Dernièrement, j’ai recherché les applications des matériaux dans le domaine du nucléaire, en partie pour des raisons professionnelles, mais aussi en suivant un intêret personel. Le résultat est que presque tous les éléments ont une utilité ou une autre. Du coup, une série de billet pour chaque élément pourrait être sympa. Peut-être. À voir.

Que ce soit intéressant ou non, commençons par le premier : l’hydrogène.

L'hydrogène en physique des réacteurs

Dans un réacteur nucléaire conventionnel (réacteur à eau légère, qui représente l’écrasante majorité des réacteurs commerciaux en activité. Dans la plupart des cas, l’eau est sous pression pour éviter la formation de vapeur), les neutrons doivent être refroidis pour pouvoir alimenter la réaction en chaîne qui produit de l’énergie. Par "refroidis", on veut dire qu’ils doivent céder une grande partie de leur énergie. Le mécanisme principal pour le faire est la collision avec d’autres atomes. Imaginez un billard : la balle blanche ralentit après en avoir touché une autre. Pareil pour les neutrons.

Ce ralentissement est d’autant plus prononcé que l’atome cible est léger. On ne va pas faire toute la démonstration, mais c’est pour cette raison que les neutrons sont thermalisés par de l’eau (avec donc plein d’hydrogène, de l’eau lourde, avec encore plus d’hydrogène, ou du graphite, avec plein de carbone, qui lui non plus n’est pas très lourd).

L'ion d'hydrogène chargé positivement

Oui, les plus attentifs auront percuté, le titre décrit un proton. L’atome d’hydrogène, c’est un proton et un électron. Et les protons, ils sont partout !

Teneur en hydrogène de la gaine

La gaine du combustible, qui a pour but de l’isoler du reste du réacteur, est faite à partir d’un alliage de zirconium. C’est un métal, ce qui est pratique, puisque du coup on peut le déformer un peu si il faut. Mais si on rajoute de l’hydrogène dedans, le matériau devient fragile. Du coup, toutes les autorités de sûreté du monde ont décidé qu’on ne pouvait pas opérer le réacteur si on a plus qu’une valeur limite d’hydrogène dans cette gaine. Et cette valeur limite n’est pas très haute ! Selon les pays, elle varie entre 500 parts par millions (ppm) et 1000 ppm.
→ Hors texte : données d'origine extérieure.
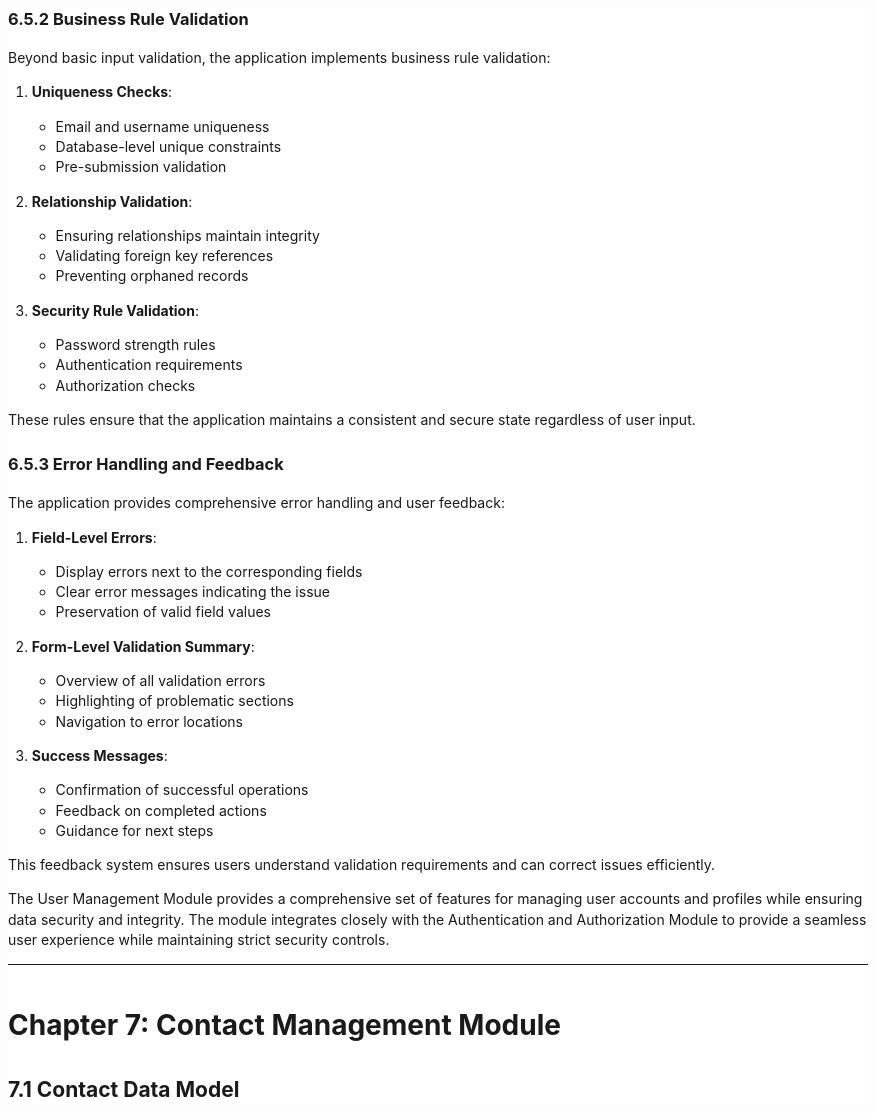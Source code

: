 ### 6.5.2 Business Rule Validation

Beyond basic input validation, the application implements business rule validation:

1. **Uniqueness Checks**:
   - Email and username uniqueness
   - Database-level unique constraints
   - Pre-submission validation

2. **Relationship Validation**:
   - Ensuring relationships maintain integrity
   - Validating foreign key references
   - Preventing orphaned records

3. **Security Rule Validation**:
   - Password strength rules
   - Authentication requirements
   - Authorization checks

These rules ensure that the application maintains a consistent and secure state regardless of user input.

### 6.5.3 Error Handling and Feedback

The application provides comprehensive error handling and user feedback:

1. **Field-Level Errors**:
   - Display errors next to the corresponding fields
   - Clear error messages indicating the issue
   - Preservation of valid field values

2. **Form-Level Validation Summary**:
   - Overview of all validation errors
   - Highlighting of problematic sections
   - Navigation to error locations

3. **Success Messages**:
   - Confirmation of successful operations
   - Feedback on completed actions
   - Guidance for next steps

This feedback system ensures users understand validation requirements and can correct issues efficiently.

The User Management Module provides a comprehensive set of features for managing user accounts and profiles while ensuring data security and integrity. The module integrates closely with the Authentication and Authorization Module to provide a seamless user experience while maintaining strict security controls.

---

# Chapter 7: Contact Management Module

## 7.1 Contact Data Model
Mais bon, normalement, l’hydrogène, on n’en met pas dans la gaine en la fabriquant (rarement plus de 20 ppm tout au moins). D’où vient-il ? Et bien de l’eau ! Au contact de la gaine, les molécules d’eau se dissocient. On récupère de l’hydrogène dans la gaine, et un oxide de zirconium (dont on ne veut pas non plus, on en reparlera quand j’en serai à l’oxygène).

Et dans le combustible ?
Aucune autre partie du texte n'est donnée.